Interest income on other interest-bearing deposits, comprised primarily of certificates of deposit in other financial institutions, overnight deposits and stock in the Federal Home Loan Bank, decreased $11,000, or 10.1%, for the three months ended December 31, 2023, due to a decrease in the average balance of $2.7 million, partially offset by an increase in the average yield of 78 basis points, to 4.69% for the three months ended December 31, 2023 from 3.91% for the three months ended December 31, 2022. The increase in average yield was due to the increase in interest rates in the overall economy during the periods.
Interest Expense.
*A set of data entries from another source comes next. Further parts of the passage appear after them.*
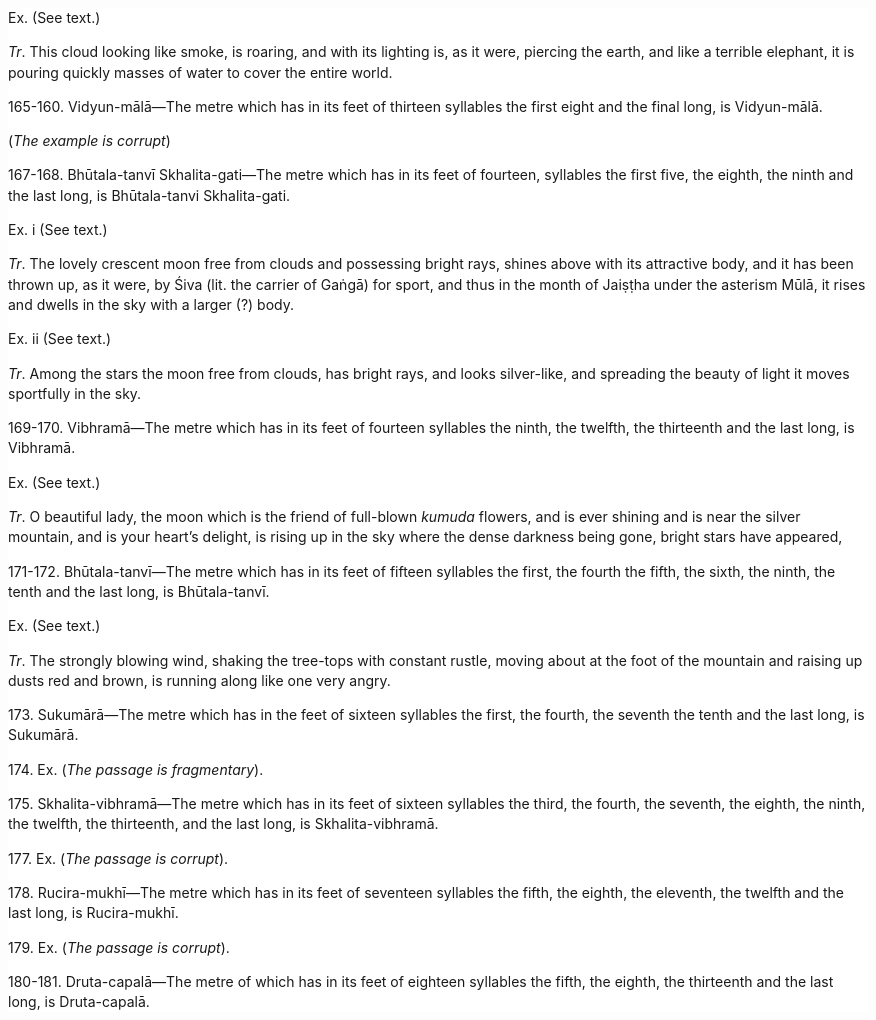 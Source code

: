 Ex. (See text.)

*Tr*. This cloud looking like smoke, is roaring, and with its lighting is, as it were, piercing the earth, and like a terrible elephant, it is pouring quickly masses of water to cover the entire world.

165-160. Vidyun-mālā—The metre which has in its feet of thirteen syllables the first eight and the final long, is Vidyun-mālā.

(*The example is corrupt*)

167-168. Bhūtala-tanvī Skhalita-gati—The metre which has in its feet of fourteen, syllables the first five, the eighth, the ninth and the last long, is Bhūtala-tanvi Skhalita-gati.

Ex. i (See text.)

*Tr*. The lovely crescent moon free from clouds and possessing bright rays, shines above with its attractive body, and it has been thrown up, as it were, by Śiva (lit. the carrier of Gaṅgā) for sport, and thus in the month of Jaiṣṭha under the asterism Mūlā, it rises and dwells in the sky with a larger (?) body.

Ex. ii (See text.)

*Tr*. Among the stars the moon free from clouds, has bright rays, and looks silver-like, and spreading the beauty of light it moves sportfully in the sky.

169-170. Vibhramā—The metre which has in its feet of fourteen syllables the ninth, the twelfth, the thirteenth and the last long, is Vibhramā.

Ex. (See text.)

*Tr*. O beautiful lady, the moon which is the friend of full-blown *kumuda* flowers, and is ever shining and is near the silver mountain, and is your heart’s delight, is rising up in the sky where the dense darkness being gone, bright stars have appeared,

171-172. Bhūtala-tanvī—The metre which has in its feet of fifteen syllables the first, the fourth the fifth, the sixth, the ninth, the tenth and the last long, is Bhūtala-tanvī.

Ex. (See text.)

*Tr*. The strongly blowing wind, shaking the tree-tops with constant rustle, moving about at the foot of the mountain and raising up dusts red and brown, is running along like one very angry.

173\. Sukumārā—The metre which has in the feet of sixteen syllables the first, the fourth, the seventh the tenth and the last long, is Sukumārā.

174\. Ex. (*The passage is fragmentary*).

175\. Skhalita-vibhramā—The metre which has in its feet of sixteen syllables the third, the fourth, the seventh, the eighth, the ninth, the twelfth, the thirteenth, and the last long, is Skhalita-vibhramā.

177\. Ex. (*The passage is corrupt*).

178\. Rucira-mukhī—The metre which has in its feet of seventeen syllables the fifth, the eighth, the eleventh, the twelfth and the last long, is Rucira-mukhī.

179\. Ex. (*The passage is corrupt*).

180-181. Druta-capalā—The metre of which has in its feet of eighteen syllables the fifth, the eighth, the thirteenth and the last long, is Druta-capalā.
Total interest expense increased $440,000, or 788.5%, to $496,000 for the three months ended December 31, 2023 from $56,000 for the three months ended December 31, 2022. Interest expense on deposits increased $281,000, or 578.2%, due primarily to an increase of 101 basis points in the average cost of deposits to 1.18% for the three months ended December 31, 2023 from 0.17% for the three months ended December 31, 2022, which was partially offset by a decrease of $2.9 million, or 2.5%, in the average balance of interest-bearing deposits to $111.5 million for the three months ended December 31, 2023 from $114.4 million for the three months ended December 31, 2022.
Interest expense on borrowings increased $159,000, or 2,206%, for the three months ended December 31, 2023, compared to the three months ended December 31, 2022. The increase was due to a 418 basis point increase in the weighted-average rate, to 5.11% for the three months ended December 31, 2023 and a $10.0 million increase in the average balance outstanding, to $13.0 million for the three months ended December 31, 2023 from $3.0 million for the three months ended December 31, 2022.
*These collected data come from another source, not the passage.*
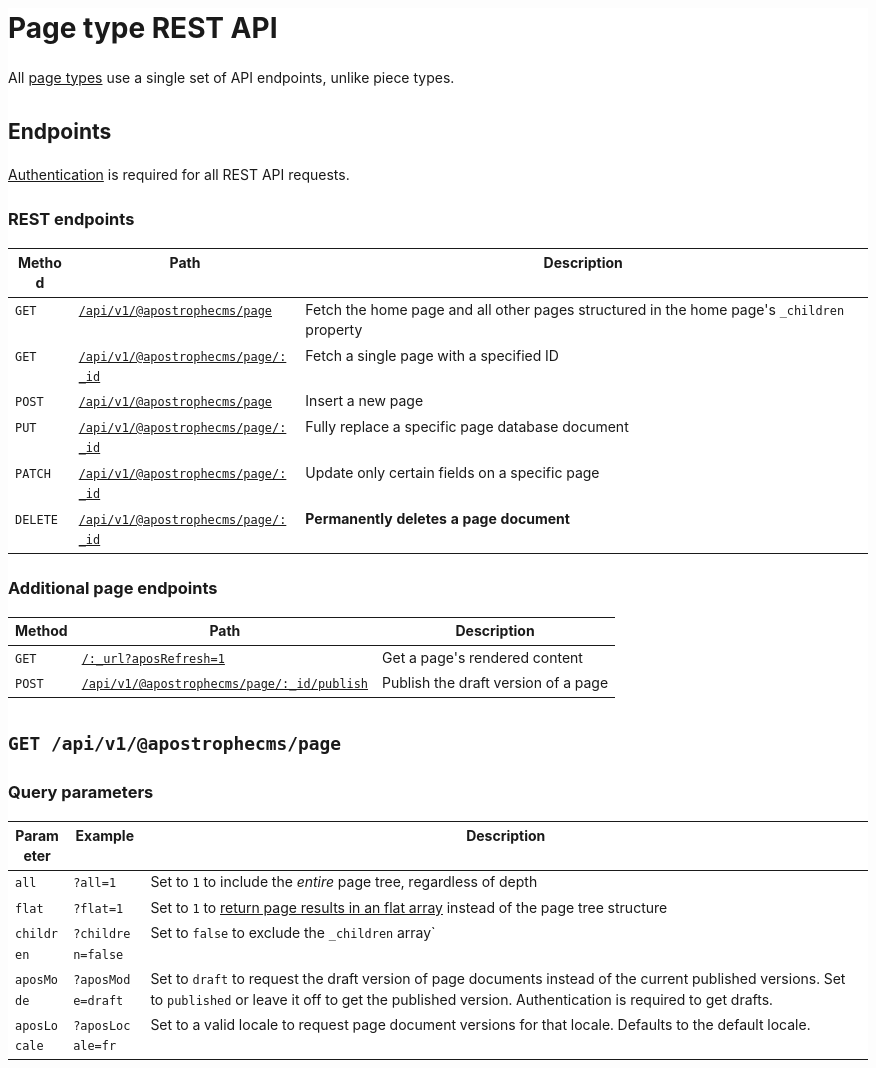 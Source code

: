 # Page type REST API

All [page types](/reference/glossary.md#page) use a single set of API endpoints, unlike piece types.

## Endpoints

[Authentication](/reference/api/authentication.md) is required for all REST API requests.

### REST endpoints

| Method | Path | Description |
|---------|---------|---------|
|`GET` | [`/api/v1/@apostrophecms/page` ](#get-api-v1-apostrophecms-page)| Fetch the home page and all other pages structured in the home page's `_children` property |
|`GET` | [`/api/v1/@apostrophecms/page/:_id`](#get-api-v1-apostrophecms-page-id) | Fetch a single page with a specified ID |
|`POST` | [`/api/v1/@apostrophecms/page`](#post-api-v1-apostrophecms-page) | Insert a new page |
|`PUT` | [`/api/v1/@apostrophecms/page/:_id`](#put-api-v1-apostrophecms-page-id) | Fully replace a specific page database document |
|`PATCH` | [`/api/v1/@apostrophecms/page/:_id`](#patch-api-v1-apostrophecms-page-id) | Update only certain fields on a specific page |
|`DELETE` | [`/api/v1/@apostrophecms/page/:_id`](#delete-api-v1-apostrophecms-page-id) | **Permanently deletes a page document** |


### Additional page endpoints

| Method | Path | Description |
|---------|---------|---------|
|`GET` | [`/:_url?aposRefresh=1`](#get-url-aposrefresh-1) | Get a page's rendered content |
|`POST` | [`/api/v1/@apostrophecms/page/:_id/publish`](#post-api-v1-apostrophecms-page-id-publish) | Publish the draft version of a page |





## `GET /api/v1/@apostrophecms/page`

### Query parameters

| Parameter | Example | Description |
|----------|------|-------------|
|`all` | `?all=1` | Set to `1` to include the *entire* page tree, regardless of depth |
|`flat` | `?flat=1` | Set to `1` to [return page results in an flat array](#flat-array-response) instead of the page tree structure |
|`children` | `?children=false` | Set to `false` to exclude the `_children` array` |
|`aposMode` | `?aposMode=draft` | Set to `draft` to request the draft version of page documents instead of the current published versions. Set to `published` or leave it off to get the published version. Authentication is required to get drafts. |
|`aposLocale` | `?aposLocale=fr` | Set to a valid locale to request page document versions for that locale. Defaults to the default locale. |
Net Interest Income. Net interest income increased $44,000, or 3.3%, to $1.4 million for the three months ended December 31, 2023 compared to $1.3 million for the three months ended December 31, 2022. The increase reflected an increase in the net interest margin to 3.74% for the three months ended December 31, 2023 from 3.71% for the three months ended December 31, 2022, while the average net interest earning assets decreased $3.5 million year to year. The net interest margin was impacted by a series of interest rate increases in the economy during 2023 and 2022.
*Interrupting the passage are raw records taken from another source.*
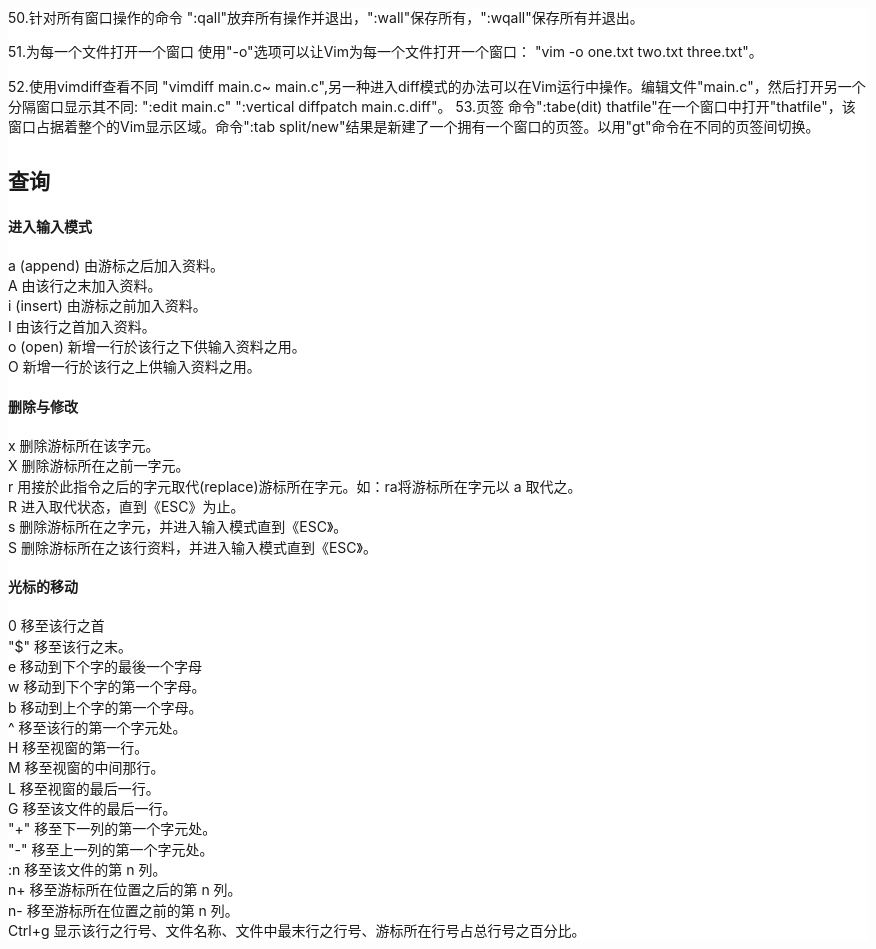 50.针对所有窗口操作的命令
  ":qall"放弃所有操作并退出，":wall"保存所有，":wqall"保存所有并退出。

51.为每一个文件打开一个窗口
  使用"-o"选项可以让Vim为每一个文件打开一个窗口：
"vim -o one.txt two.txt three.txt"。

52.使用vimdiff查看不同
  "vimdiff main.c~ main.c",另一种进入diff模式的办法可以在Vim运行中操作。编辑文件"main.c"，然后打开另一个分隔窗口显示其不同:
  ":edit main.c"
  ":vertical diffpatch main.c.diff"。
53.页签
   命令":tabe(dit) thatfile"在一个窗口中打开"thatfile"，该窗口占据着整个的Vim显示区域。命令":tab split/new"结果是新建了一个拥有一个窗口的页签。以用"gt"命令在不同的页签间切换。


## 查询

#### 进入输入模式

a (append)  由游标之后加入资料。  
A    由该行之末加入资料。  
i (insert)   由游标之前加入资料。  
I    由该行之首加入资料。  
o (open)   新增一行於该行之下供输入资料之用。  
O    新增一行於该行之上供输入资料之用。  

#### 删除与修改

x    删除游标所在该字元。   
X    删除游标所在之前一字元。   
r    用接於此指令之后的字元取代(replace)游标所在字元。如：ra将游标所在字元以 a 取代之。   
R    进入取代状态，直到《ESC》为止。   
s    删除游标所在之字元，并进入输入模式直到《ESC》。   
S    删除游标所在之该行资料，并进入输入模式直到《ESC》。   

#### 光标的移动

0    移至该行之首   
"$"    移至该行之末。   
e    移动到下个字的最後一个字母   
w    移动到下个字的第一个字母。   
b    移动到上个字的第一个字母。   
^    移至该行的第一个字元处。   
H    移至视窗的第一行。   
M    移至视窗的中间那行。   
L    移至视窗的最后一行。   
G    移至该文件的最后一行。   
"+"    移至下一列的第一个字元处。   
"-" 移至上一列的第一个字元处。   
:n    移至该文件的第 n 列。   
n+    移至游标所在位置之后的第 n 列。   
n-    移至游标所在位置之前的第 n 列。  
Ctrl+g  显示该行之行号、文件名称、文件中最末行之行号、游标所在行号占总行号之百分比。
Provision for Credit Losses. Based on an analysis of the factors described in “Critical Accounting Policies—Allowance for Credit Losses,” management determined that a provision for credit losses was not required for either of the three month periods ended December 31, 2023 and 2022. The allowance for credit losses was $967,000 at December 31, 2023 and $934,000 at September 30, 2023 and represented 0.70% of total loans at both December 31, 2023 and September 30, 2023. The increase in the allowance for credit losses during the three months ended December 31, 2023, was due to the adoption of ASU 2016-13 effective October 1, 2023, which resulted in an increase of $32,000 to the allowance. The determination over the adequacy of the allowance for credit losses was due primarily to the low balances of nonperforming loans, delinquent loans and no net charge-offs in both periods.
Total nonperforming loans were $477,000 at December 31, 2023, compared to $350,000 at September 30, 2023. Classified loans totaled $477,000 at December 31, 2023, compared to $350,000 at September 30, 2023, and total loans past due greater than 30 days were $1.3 million and $830,000 at those respective dates. As a percentage of nonperforming loans, the allowance for credit losses was 195.7% at December 31, 2023 compared to 281.2% at September 30, 2023.
The allowance for credit losses reflects the estimate management believes to be appropriate to cover inherent credit losses in the loan portfolio at December 31, 2023 and 2022. While management believes the estimates and assumptions used in the determination of the adequacy of the allowance are reasonable, such estimates and assumptions could be proven incorrect in the future, and the actual amount of future provisions may exceed the amount of past provisions, and the increase in future provisions that may be required may adversely impact the Bank’s financial condition and results of operations.
Non-Interest Income. Non-interest income totaled $162,000 for the three months ended December 31, 2023, an increase of $34,000, or 26.9%, from the three months ended December 31, 2022. The increase was due primarily to a $22,000, or 87.9%, increase in late charges and fees on loans, an $8,000 nonrecurring loss on sale of investments in the 2022 quarter and a $7,000, or 9.7%, increase in service fees on deposits.